Technical skill did not make this engineer exceptional; his approach to remote communication did. He proactively broadcast his thoughts, plans, and progress before I thought to ask. I never wondered about his priorities or progress because he shared everything so transparently and consistently.

This experience crystallized for me a fundamental truth about remote work: proactive engagement defines success.

Without spontaneous hallway conversations and impromptu whiteboard sessions, we must intentionally create visibility, build relationships, and foster connection through deliberate communication practices.

In exchange for the benefits of working remotely, a remote team member incurs a reciprocal obligation to over-index towards communication.

The Remote Engineer’s True Responsibility

As an engineer on a remote team, you might assume writing code constitutes your primary responsibility. However, as Woody Zuill aptly notes, “the hard part of engineering is not typing.” Your fundamental responsibility, especially in remote environments, involves communication, alignment, initiative, and accountability. These elements form the foundation upon which all technical contributions depend.

  1. Take Extra Initiative to Participate

    Remote work demands heightened personal agency. Scan team channels for discussions where you can contribute value. Make your calendar accessible and deliberately create opportunities for collaboration.

    The most effective remote engineers I know operate as communication nodes rather than terminals; they connect people, ideas, and solutions across physical and digital boundaries.

  2. Overcommunicate

    In distributed teams, work can become invisible without intentional exposure. Document your process. Share work early, often, and before it is “ready”. Ask for feedback. Provide frequent and meaningful status updates. Comment substantively in tickets. Speak up during meetings.

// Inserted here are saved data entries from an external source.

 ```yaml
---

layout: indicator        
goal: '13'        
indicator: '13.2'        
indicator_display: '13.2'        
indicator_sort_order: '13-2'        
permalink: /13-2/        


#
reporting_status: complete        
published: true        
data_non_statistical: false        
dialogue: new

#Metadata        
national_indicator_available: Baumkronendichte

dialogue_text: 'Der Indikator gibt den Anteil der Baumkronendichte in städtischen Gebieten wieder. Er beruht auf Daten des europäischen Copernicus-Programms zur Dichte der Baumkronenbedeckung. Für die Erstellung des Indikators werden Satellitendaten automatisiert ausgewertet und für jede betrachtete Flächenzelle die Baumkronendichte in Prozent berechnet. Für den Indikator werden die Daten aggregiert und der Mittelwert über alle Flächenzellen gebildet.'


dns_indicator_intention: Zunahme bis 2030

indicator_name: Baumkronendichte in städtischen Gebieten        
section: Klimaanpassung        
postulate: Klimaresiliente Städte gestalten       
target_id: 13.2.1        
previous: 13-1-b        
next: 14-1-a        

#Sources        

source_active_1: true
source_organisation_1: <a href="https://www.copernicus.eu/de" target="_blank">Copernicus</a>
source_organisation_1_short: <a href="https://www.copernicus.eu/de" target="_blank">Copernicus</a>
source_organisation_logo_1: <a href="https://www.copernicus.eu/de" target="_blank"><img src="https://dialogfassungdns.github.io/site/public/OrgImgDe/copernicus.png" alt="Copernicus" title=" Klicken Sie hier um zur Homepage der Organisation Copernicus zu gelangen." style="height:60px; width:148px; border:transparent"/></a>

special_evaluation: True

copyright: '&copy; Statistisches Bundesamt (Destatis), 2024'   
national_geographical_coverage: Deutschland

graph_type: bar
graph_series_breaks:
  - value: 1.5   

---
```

    In remote environments, silence creates a vacuum that others fill with assumptions. Regular transparent communication builds trust and prevents concerns about productivity or engagement from taking root.

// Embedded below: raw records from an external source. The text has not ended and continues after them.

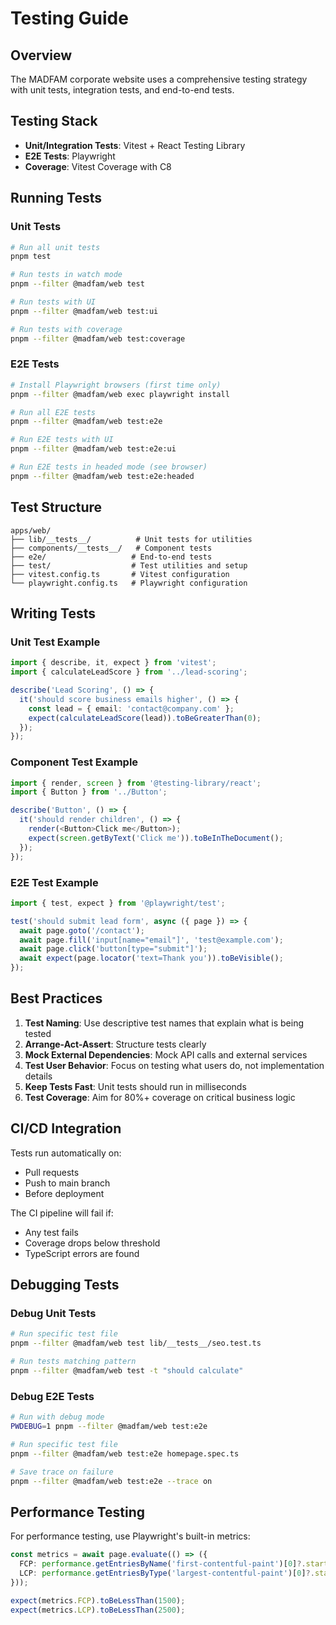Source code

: # Testing Guide

## Overview

The MADFAM corporate website uses a comprehensive testing strategy with unit tests, integration tests, and end-to-end tests.

## Testing Stack

- **Unit/Integration Tests**: Vitest + React Testing Library
- **E2E Tests**: Playwright
- **Coverage**: Vitest Coverage with C8

## Running Tests

### Unit Tests

```bash
# Run all unit tests
pnpm test

# Run tests in watch mode
pnpm --filter @madfam/web test

# Run tests with UI
pnpm --filter @madfam/web test:ui

# Run tests with coverage
pnpm --filter @madfam/web test:coverage
```

### E2E Tests

```bash
# Install Playwright browsers (first time only)
pnpm --filter @madfam/web exec playwright install

# Run all E2E tests
pnpm --filter @madfam/web test:e2e

# Run E2E tests with UI
pnpm --filter @madfam/web test:e2e:ui

# Run E2E tests in headed mode (see browser)
pnpm --filter @madfam/web test:e2e:headed
```

## Test Structure

```
apps/web/
├── lib/__tests__/          # Unit tests for utilities
├── components/__tests__/   # Component tests
├── e2e/                   # End-to-end tests
├── test/                  # Test utilities and setup
├── vitest.config.ts       # Vitest configuration
└── playwright.config.ts   # Playwright configuration
```

## Writing Tests

### Unit Test Example

```typescript
import { describe, it, expect } from 'vitest';
import { calculateLeadScore } from '../lead-scoring';

describe('Lead Scoring', () => {
  it('should score business emails higher', () => {
    const lead = { email: 'contact@company.com' };
    expect(calculateLeadScore(lead)).toBeGreaterThan(0);
  });
});
```

### Component Test Example

```typescript
import { render, screen } from '@testing-library/react';
import { Button } from '../Button';

describe('Button', () => {
  it('should render children', () => {
    render(<Button>Click me</Button>);
    expect(screen.getByText('Click me')).toBeInTheDocument();
  });
});
```

### E2E Test Example

```typescript
import { test, expect } from '@playwright/test';

test('should submit lead form', async ({ page }) => {
  await page.goto('/contact');
  await page.fill('input[name="email"]', 'test@example.com');
  await page.click('button[type="submit"]');
  await expect(page.locator('text=Thank you')).toBeVisible();
});
```

## Best Practices

1. **Test Naming**: Use descriptive test names that explain what is being tested
2. **Arrange-Act-Assert**: Structure tests clearly
3. **Mock External Dependencies**: Mock API calls and external services
4. **Test User Behavior**: Focus on testing what users do, not implementation details
5. **Keep Tests Fast**: Unit tests should run in milliseconds
6. **Test Coverage**: Aim for 80%+ coverage on critical business logic

## CI/CD Integration

Tests run automatically on:
- Pull requests
- Push to main branch
- Before deployment

The CI pipeline will fail if:
- Any test fails
- Coverage drops below threshold
- TypeScript errors are found

## Debugging Tests

### Debug Unit Tests

```bash
# Run specific test file
pnpm --filter @madfam/web test lib/__tests__/seo.test.ts

# Run tests matching pattern
pnpm --filter @madfam/web test -t "should calculate"
```

### Debug E2E Tests

```bash
# Run with debug mode
PWDEBUG=1 pnpm --filter @madfam/web test:e2e

# Run specific test file
pnpm --filter @madfam/web test:e2e homepage.spec.ts

# Save trace on failure
pnpm --filter @madfam/web test:e2e --trace on
```

## Performance Testing

For performance testing, use Playwright's built-in metrics:

```typescript
const metrics = await page.evaluate(() => ({
  FCP: performance.getEntriesByName('first-contentful-paint')[0]?.startTime,
  LCP: performance.getEntriesByType('largest-contentful-paint')[0]?.startTime,
}));

expect(metrics.FCP).toBeLessThan(1500);
expect(metrics.LCP).toBeLessThan(2500);
```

Contributing Remotely to a Culture of Excellence

The most effective remote engineers understand that virtual environments demand a fundamental recalibration of how we approach visibility, communication, and collaboration. They take ownership not just of technical output but of their presence within the team ecosystem.

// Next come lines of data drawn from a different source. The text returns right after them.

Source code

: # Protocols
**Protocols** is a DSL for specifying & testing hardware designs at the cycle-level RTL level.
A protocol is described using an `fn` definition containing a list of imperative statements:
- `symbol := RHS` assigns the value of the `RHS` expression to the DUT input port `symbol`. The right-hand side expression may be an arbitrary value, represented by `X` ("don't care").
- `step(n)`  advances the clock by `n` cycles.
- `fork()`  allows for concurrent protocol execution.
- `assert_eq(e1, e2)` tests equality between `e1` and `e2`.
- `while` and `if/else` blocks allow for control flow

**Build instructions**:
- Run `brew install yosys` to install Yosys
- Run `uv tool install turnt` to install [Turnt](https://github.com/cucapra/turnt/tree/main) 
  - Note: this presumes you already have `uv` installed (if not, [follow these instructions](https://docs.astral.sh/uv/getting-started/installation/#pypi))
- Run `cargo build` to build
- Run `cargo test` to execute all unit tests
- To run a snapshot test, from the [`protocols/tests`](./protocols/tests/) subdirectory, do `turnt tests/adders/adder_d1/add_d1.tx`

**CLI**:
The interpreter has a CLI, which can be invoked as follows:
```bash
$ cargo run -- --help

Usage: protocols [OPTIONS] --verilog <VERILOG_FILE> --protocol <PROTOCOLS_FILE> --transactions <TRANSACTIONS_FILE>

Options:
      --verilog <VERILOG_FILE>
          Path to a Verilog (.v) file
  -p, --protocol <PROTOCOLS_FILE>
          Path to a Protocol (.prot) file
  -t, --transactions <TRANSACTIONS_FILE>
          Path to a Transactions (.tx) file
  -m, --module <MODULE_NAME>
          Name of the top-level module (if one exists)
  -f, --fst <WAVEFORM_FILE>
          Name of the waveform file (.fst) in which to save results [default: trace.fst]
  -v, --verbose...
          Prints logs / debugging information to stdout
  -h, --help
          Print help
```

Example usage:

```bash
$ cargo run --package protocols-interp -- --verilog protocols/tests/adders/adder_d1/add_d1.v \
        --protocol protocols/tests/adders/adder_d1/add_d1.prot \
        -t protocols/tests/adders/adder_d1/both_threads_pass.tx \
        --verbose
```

These practices do not just benefit individuals; they transform entire teams. When everyone on a team commits to these principles, remote collaboration can actually surpass co-located effectiveness through more thoughtful documentation, more inclusive communication, and more deliberate relationship building.

What remote work practices transformed your team’s effectiveness?

This marks the first in a series on building exceptional remote engineering teams.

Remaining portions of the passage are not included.